# Activity
Everything from the line containing "Search for the" through the line containing "Right guidance leads" should be repeated exactly, and nothing else from the data.

# Data shown
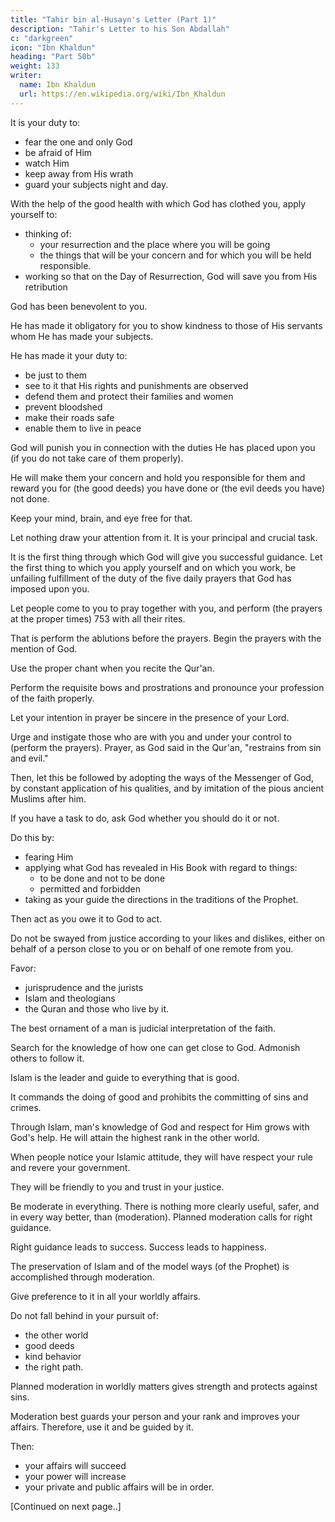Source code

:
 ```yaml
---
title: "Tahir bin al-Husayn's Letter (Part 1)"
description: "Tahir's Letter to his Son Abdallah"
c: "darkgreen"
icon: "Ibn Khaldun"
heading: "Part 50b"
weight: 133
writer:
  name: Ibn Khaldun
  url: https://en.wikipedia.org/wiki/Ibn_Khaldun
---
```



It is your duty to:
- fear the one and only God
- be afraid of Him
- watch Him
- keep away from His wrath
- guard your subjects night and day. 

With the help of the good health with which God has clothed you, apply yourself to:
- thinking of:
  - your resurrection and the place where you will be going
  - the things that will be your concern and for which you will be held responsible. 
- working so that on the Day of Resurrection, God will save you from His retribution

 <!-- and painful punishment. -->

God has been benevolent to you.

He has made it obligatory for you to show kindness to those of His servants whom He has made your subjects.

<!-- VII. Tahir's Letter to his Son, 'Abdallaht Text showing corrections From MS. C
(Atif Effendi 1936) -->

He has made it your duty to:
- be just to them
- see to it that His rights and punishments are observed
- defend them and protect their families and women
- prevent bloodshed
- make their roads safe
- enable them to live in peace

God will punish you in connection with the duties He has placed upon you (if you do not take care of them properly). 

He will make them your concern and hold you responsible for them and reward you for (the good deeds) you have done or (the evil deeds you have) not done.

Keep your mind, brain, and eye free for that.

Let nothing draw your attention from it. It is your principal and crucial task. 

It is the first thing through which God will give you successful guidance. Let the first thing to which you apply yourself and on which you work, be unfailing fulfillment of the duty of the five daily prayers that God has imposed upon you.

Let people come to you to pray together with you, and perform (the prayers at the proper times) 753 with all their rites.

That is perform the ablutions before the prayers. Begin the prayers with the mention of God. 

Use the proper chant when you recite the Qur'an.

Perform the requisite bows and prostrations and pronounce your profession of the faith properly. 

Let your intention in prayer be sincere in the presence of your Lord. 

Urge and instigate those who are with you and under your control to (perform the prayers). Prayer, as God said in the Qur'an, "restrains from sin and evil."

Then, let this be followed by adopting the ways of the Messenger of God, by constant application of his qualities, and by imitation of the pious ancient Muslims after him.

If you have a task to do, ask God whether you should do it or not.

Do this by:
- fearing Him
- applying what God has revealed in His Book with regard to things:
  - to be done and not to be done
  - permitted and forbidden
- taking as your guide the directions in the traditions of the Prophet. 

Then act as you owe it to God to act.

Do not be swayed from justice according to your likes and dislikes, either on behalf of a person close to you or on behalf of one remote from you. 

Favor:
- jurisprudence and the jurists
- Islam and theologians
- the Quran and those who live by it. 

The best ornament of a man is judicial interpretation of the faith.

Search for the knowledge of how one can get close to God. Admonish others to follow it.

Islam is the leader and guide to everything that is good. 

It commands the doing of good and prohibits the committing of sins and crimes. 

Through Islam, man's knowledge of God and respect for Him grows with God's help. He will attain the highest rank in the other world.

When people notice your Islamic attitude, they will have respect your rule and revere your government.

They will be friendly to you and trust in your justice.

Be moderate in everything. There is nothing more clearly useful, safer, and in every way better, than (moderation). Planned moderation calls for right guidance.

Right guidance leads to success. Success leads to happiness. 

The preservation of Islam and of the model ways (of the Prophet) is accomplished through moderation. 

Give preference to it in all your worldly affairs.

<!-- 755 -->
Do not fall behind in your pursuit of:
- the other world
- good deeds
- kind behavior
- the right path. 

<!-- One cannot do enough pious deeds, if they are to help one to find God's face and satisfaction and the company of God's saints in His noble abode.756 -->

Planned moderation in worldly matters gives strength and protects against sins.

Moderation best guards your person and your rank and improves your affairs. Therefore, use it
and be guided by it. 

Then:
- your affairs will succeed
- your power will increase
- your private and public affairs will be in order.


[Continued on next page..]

--

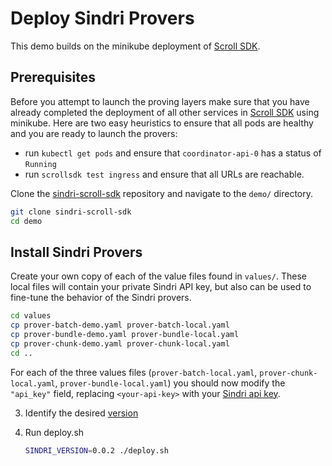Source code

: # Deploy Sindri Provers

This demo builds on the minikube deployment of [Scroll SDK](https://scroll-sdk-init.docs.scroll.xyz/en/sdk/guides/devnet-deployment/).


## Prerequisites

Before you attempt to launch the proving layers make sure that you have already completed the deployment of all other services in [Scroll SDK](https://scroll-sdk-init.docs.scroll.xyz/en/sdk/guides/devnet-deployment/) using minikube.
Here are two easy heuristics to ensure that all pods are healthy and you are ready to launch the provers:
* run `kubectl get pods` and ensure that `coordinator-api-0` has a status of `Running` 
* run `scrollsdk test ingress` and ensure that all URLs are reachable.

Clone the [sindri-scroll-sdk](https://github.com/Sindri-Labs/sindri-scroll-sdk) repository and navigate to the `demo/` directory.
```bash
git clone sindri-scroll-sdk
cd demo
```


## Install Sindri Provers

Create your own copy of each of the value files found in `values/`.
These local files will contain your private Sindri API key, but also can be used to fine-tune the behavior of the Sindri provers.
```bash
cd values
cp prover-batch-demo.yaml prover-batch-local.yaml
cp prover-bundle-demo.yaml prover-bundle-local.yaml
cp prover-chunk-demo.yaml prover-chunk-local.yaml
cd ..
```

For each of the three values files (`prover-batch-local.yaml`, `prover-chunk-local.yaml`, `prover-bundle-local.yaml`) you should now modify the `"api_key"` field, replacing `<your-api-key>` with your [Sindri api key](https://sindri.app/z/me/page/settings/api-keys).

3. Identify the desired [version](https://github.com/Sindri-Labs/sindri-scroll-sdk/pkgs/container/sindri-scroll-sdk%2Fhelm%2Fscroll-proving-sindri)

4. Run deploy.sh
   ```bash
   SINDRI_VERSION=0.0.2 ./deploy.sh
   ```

* * *

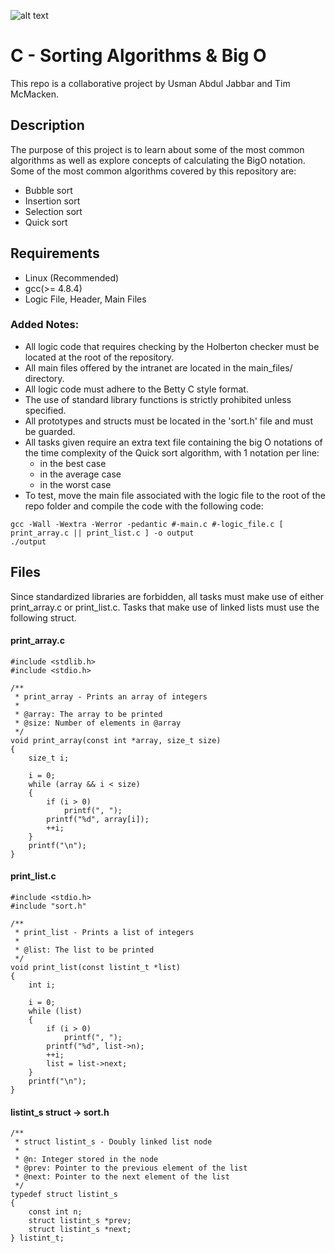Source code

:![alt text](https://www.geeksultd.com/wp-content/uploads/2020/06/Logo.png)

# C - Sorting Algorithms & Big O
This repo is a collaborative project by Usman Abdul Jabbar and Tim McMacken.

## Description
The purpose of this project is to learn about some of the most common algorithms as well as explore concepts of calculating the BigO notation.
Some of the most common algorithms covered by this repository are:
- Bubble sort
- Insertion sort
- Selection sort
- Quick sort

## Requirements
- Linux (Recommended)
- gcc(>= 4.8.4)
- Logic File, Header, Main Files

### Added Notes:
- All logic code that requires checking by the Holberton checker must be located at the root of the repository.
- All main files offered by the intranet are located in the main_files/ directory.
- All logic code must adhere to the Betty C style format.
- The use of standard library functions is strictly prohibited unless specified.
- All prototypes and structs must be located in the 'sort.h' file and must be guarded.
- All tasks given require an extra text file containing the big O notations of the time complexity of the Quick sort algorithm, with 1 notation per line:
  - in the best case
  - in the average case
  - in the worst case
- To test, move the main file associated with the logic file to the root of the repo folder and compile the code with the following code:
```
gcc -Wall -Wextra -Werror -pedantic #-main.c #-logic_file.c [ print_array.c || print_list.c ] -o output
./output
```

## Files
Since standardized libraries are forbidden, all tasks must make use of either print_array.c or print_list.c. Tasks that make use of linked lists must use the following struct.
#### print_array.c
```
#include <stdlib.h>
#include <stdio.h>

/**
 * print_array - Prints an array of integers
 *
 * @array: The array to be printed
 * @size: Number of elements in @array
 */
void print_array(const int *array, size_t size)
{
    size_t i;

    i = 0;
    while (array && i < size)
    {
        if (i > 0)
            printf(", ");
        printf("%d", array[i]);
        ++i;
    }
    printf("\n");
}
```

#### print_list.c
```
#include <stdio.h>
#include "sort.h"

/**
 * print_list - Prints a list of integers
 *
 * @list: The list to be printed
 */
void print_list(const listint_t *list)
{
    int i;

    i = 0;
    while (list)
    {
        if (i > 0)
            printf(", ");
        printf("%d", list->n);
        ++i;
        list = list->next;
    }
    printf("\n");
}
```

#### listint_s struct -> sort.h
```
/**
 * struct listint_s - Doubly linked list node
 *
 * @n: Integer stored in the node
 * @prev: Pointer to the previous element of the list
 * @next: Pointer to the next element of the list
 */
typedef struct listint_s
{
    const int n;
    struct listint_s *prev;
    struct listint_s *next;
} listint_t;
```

# Answer
Search for the knowledge of how one can get close to God. Admonish others to follow it.

Islam is the leader and guide to everything that is good. 

It commands the doing of good and prohibits the committing of sins and crimes. 

Through Islam, man's knowledge of God and respect for Him grows with God's help. He will attain the highest rank in the other world.

When people notice your Islamic attitude, they will have respect your rule and revere your government.

They will be friendly to you and trust in your justice.

Be moderate in everything. There is nothing more clearly useful, safer, and in every way better, than (moderation). Planned moderation calls for right guidance.

Right guidance leads to success. Success leads to happiness. 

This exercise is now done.